Who Put The Hood On Dr. Seuss?
03/03/2010
A+
|
a-
Print Friendly and PDF

The latest non-crime to inspire panic is some student prankster's idea to put a pillowcase, looking like a KKK hood, on the statue of Theodor Geisel (Dr. Seuss) outside the UCSD Library. I'm going to repeat the nature of the crime here, in case you missed it—a student put a pillowcase on a statue. Does that justify this headline?

KKK-Style Hood Doesn't Distract Black Students; Resolve
By Ana Tintocalis
March 2, 2010 Audio
SAN DIEGO —  Federal law enforcement agencies are now investigating a series of racially-charged incidents at UC San Diego. The most recent involves the discovery of a Ku Klux Klan-like hood on campus.
UCSD campus police found what appeared to be a white pillowcase made into a KKK-style hood Monday evening. That hood was placed on a statue in front of the university's main library. A noose was found inside the same library last week.[More]

I don't see why anyone should be frightened or worried about someone putting a pillowcase on a statue. White students aren't going to engage in mass violence at UCSD, where they're a minority anyhow.

Black students are only 2 percent of the population at this college, but that's because affirmative action is illegal in California, and you need good scores to get in.

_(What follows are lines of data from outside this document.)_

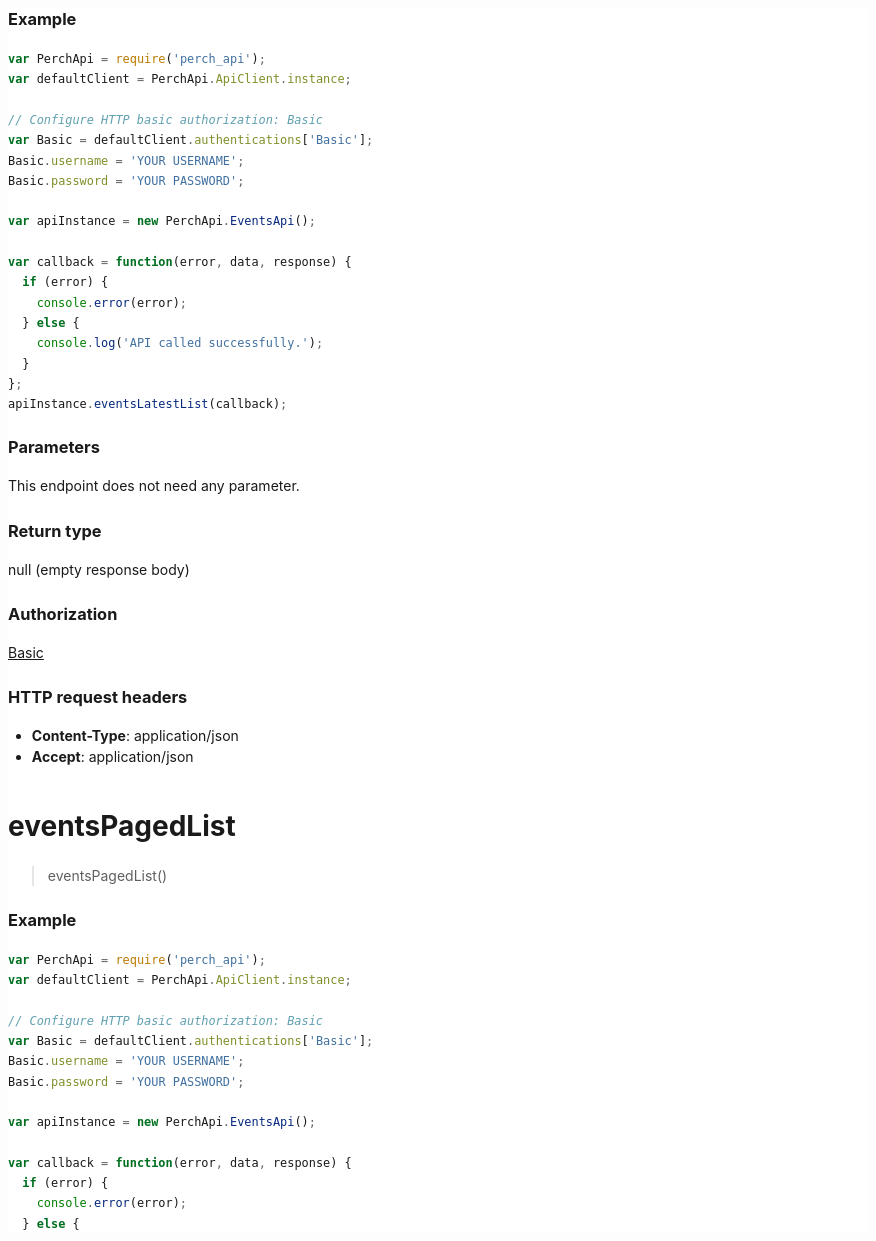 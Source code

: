 



### Example
```javascript
var PerchApi = require('perch_api');
var defaultClient = PerchApi.ApiClient.instance;

// Configure HTTP basic authorization: Basic
var Basic = defaultClient.authentications['Basic'];
Basic.username = 'YOUR USERNAME';
Basic.password = 'YOUR PASSWORD';

var apiInstance = new PerchApi.EventsApi();

var callback = function(error, data, response) {
  if (error) {
    console.error(error);
  } else {
    console.log('API called successfully.');
  }
};
apiInstance.eventsLatestList(callback);
```

### Parameters
This endpoint does not need any parameter.

### Return type

null (empty response body)

### Authorization

[Basic](../README.md#Basic)

### HTTP request headers

 - **Content-Type**: application/json
 - **Accept**: application/json

<a name="eventsPagedList"></a>
# **eventsPagedList**
> eventsPagedList()





### Example
```javascript
var PerchApi = require('perch_api');
var defaultClient = PerchApi.ApiClient.instance;

// Configure HTTP basic authorization: Basic
var Basic = defaultClient.authentications['Basic'];
Basic.username = 'YOUR USERNAME';
Basic.password = 'YOUR PASSWORD';

var apiInstance = new PerchApi.EventsApi();

var callback = function(error, data, response) {
  if (error) {
    console.error(error);
  } else {
```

And how do we know this wasn't put there by some Japanese-American who hates Geisel for his patriotic wartime cartoons? Here's one:

20213cs1-300x252

As a political cartoonist, Geisel was more or less of a Hubert Humphrey liberal on racial issues—except when it came to the Japanese, who were fascist. Putting a hood on Geisel could have been someone's way of saying that they thought he was a Klansman—and the Japanese Student Association at UCSD actually exists, unlike the Ku Klux Klan.